Étienne Le Camus (1632, Paris - Grenoble, 1707) was a French cardinal.

==Biography==
Through the influence of his father, Nicolas le Camus, a state councillor, he was when still very young attached to the court as almoner of the king, and enjoyed the friendship of Bossuet. The Sorbonne made him doctor of theology at the age of eighteen.

The fact of his consorting with such men as Benserade, Vivonne, and Bussy drew upon him the severity of Mazarin, and he was for a while exiled to Meaux.
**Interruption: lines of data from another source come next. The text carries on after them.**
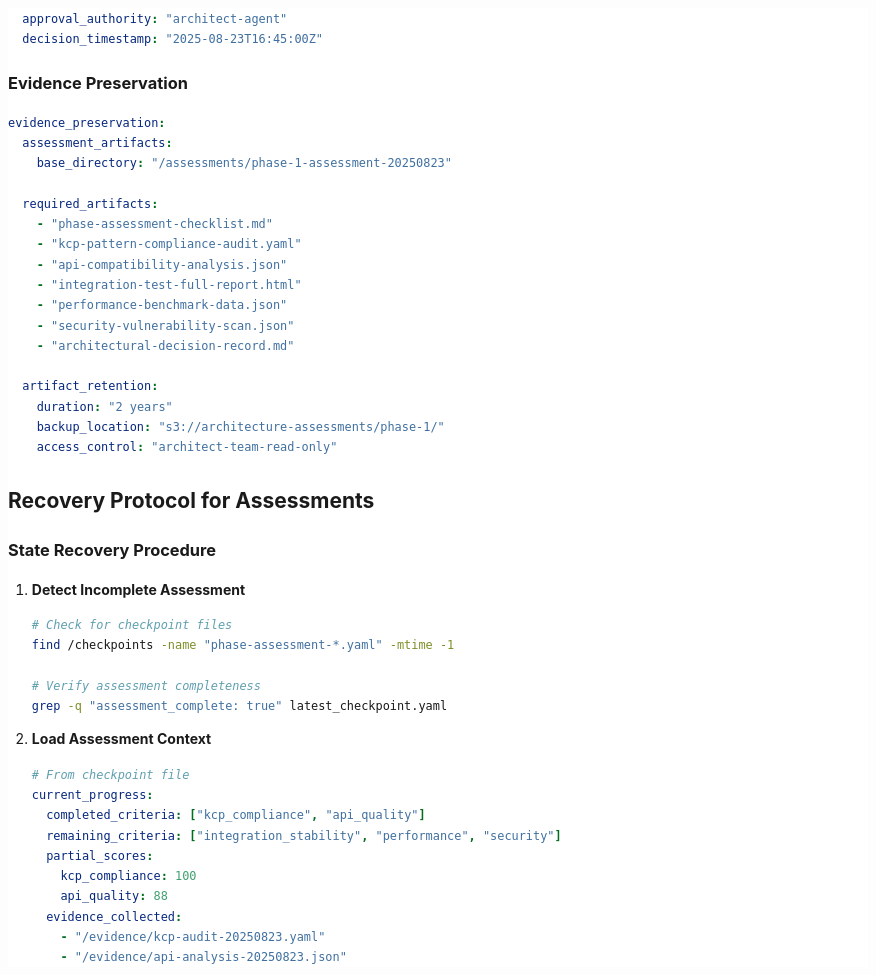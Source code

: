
 ```yaml
  approval_authority: "architect-agent"
  decision_timestamp: "2025-08-23T16:45:00Z"
```

### Evidence Preservation
```yaml
evidence_preservation:
  assessment_artifacts:
    base_directory: "/assessments/phase-1-assessment-20250823"
    
  required_artifacts:
    - "phase-assessment-checklist.md"
    - "kcp-pattern-compliance-audit.yaml"  
    - "api-compatibility-analysis.json"
    - "integration-test-full-report.html"
    - "performance-benchmark-data.json"
    - "security-vulnerability-scan.json"
    - "architectural-decision-record.md"
    
  artifact_retention:
    duration: "2 years"
    backup_location: "s3://architecture-assessments/phase-1/"
    access_control: "architect-team-read-only"
```

## Recovery Protocol for Assessments

### State Recovery Procedure

1. **Detect Incomplete Assessment**
   ```bash
   # Check for checkpoint files
   find /checkpoints -name "phase-assessment-*.yaml" -mtime -1
   
   # Verify assessment completeness
   grep -q "assessment_complete: true" latest_checkpoint.yaml
   ```

2. **Load Assessment Context**
   ```yaml
   # From checkpoint file
   current_progress:
     completed_criteria: ["kcp_compliance", "api_quality"]
     remaining_criteria: ["integration_stability", "performance", "security"]
     partial_scores:
       kcp_compliance: 100
       api_quality: 88
     evidence_collected: 
       - "/evidence/kcp-audit-20250823.yaml"
       - "/evidence/api-analysis-20250823.json"
   ```
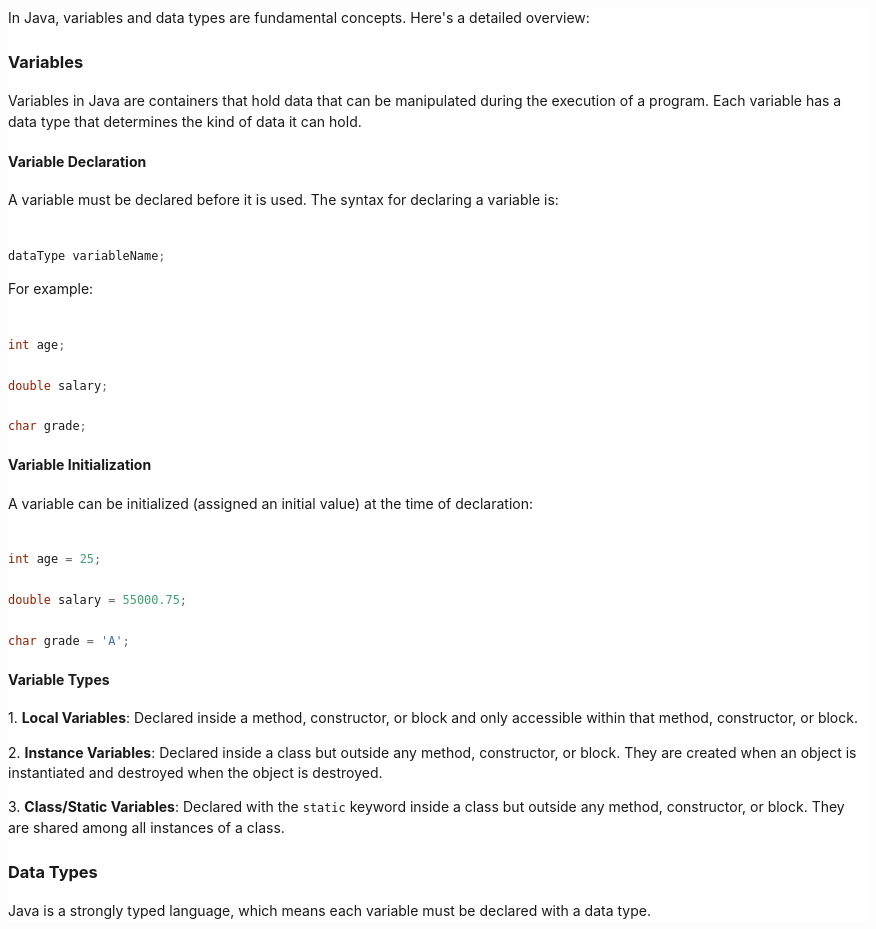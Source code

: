 In Java, variables and data types are fundamental concepts. Here's a detailed overview:

### Variables

Variables in Java are containers that hold data that can be manipulated during the execution of a program. Each variable has a data type that determines the kind of data it can hold.

#### Variable Declaration

A variable must be declared before it is used. The syntax for declaring a variable is:

```java

dataType variableName;

```

For example:

```java

int age;

double salary;

char grade;

```

#### Variable Initialization

A variable can be initialized (assigned an initial value) at the time of declaration:

```java

int age = 25;

double salary = 55000.75;

char grade = 'A';

```

#### Variable Types

1\. **Local Variables**: Declared inside a method, constructor, or block and only accessible within that method, constructor, or block.

2\. **Instance Variables**: Declared inside a class but outside any method, constructor, or block. They are created when an object is instantiated and destroyed when the object is destroyed.

3\. **Class/Static Variables**: Declared with the `static` keyword inside a class but outside any method, constructor, or block. They are shared among all instances of a class.

### Data Types

Java is a strongly typed language, which means each variable must be declared with a data type.
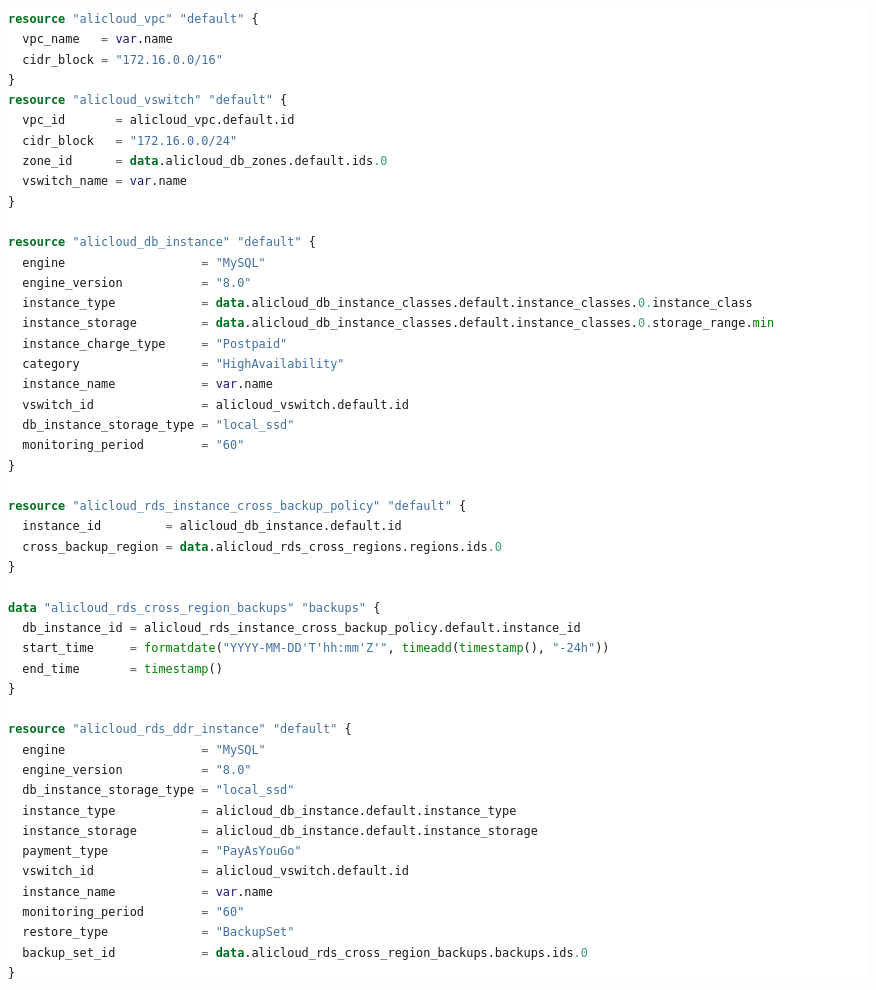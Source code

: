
 ```terraform
resource "alicloud_vpc" "default" {
  vpc_name   = var.name
  cidr_block = "172.16.0.0/16"
}
resource "alicloud_vswitch" "default" {
  vpc_id       = alicloud_vpc.default.id
  cidr_block   = "172.16.0.0/24"
  zone_id      = data.alicloud_db_zones.default.ids.0
  vswitch_name = var.name
}

resource "alicloud_db_instance" "default" {
  engine                   = "MySQL"
  engine_version           = "8.0"
  instance_type            = data.alicloud_db_instance_classes.default.instance_classes.0.instance_class
  instance_storage         = data.alicloud_db_instance_classes.default.instance_classes.0.storage_range.min
  instance_charge_type     = "Postpaid"
  category                 = "HighAvailability"
  instance_name            = var.name
  vswitch_id               = alicloud_vswitch.default.id
  db_instance_storage_type = "local_ssd"
  monitoring_period        = "60"
}

resource "alicloud_rds_instance_cross_backup_policy" "default" {
  instance_id         = alicloud_db_instance.default.id
  cross_backup_region = data.alicloud_rds_cross_regions.regions.ids.0
}

data "alicloud_rds_cross_region_backups" "backups" {
  db_instance_id = alicloud_rds_instance_cross_backup_policy.default.instance_id
  start_time     = formatdate("YYYY-MM-DD'T'hh:mm'Z'", timeadd(timestamp(), "-24h"))
  end_time       = timestamp()
}

resource "alicloud_rds_ddr_instance" "default" {
  engine                   = "MySQL"
  engine_version           = "8.0"
  db_instance_storage_type = "local_ssd"
  instance_type            = alicloud_db_instance.default.instance_type
  instance_storage         = alicloud_db_instance.default.instance_storage
  payment_type             = "PayAsYouGo"
  vswitch_id               = alicloud_vswitch.default.id
  instance_name            = var.name
  monitoring_period        = "60"
  restore_type             = "BackupSet"
  backup_set_id            = data.alicloud_rds_cross_region_backups.backups.ids.0
}
```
Recalled through the influence of Colbert, he retired in 1665 to La Trappe Abbey with de Rancé, and passed from his former levity to an asceticism that led him to Port-Royal.

The publication of his letters by Ingold shows that Jansenism was with Le Camus more a matter of personal sympathy and spiritual discipline than of doctrinal tenets. Made against his will Bishop of Grenoble in 1671, he proved himself zealous almost to excess in reforming abuses in his diocese. In the affair of the régale he acted as intermediary between Rome and Versailles, and showed creditable courage before the omnipotent Louis XIV.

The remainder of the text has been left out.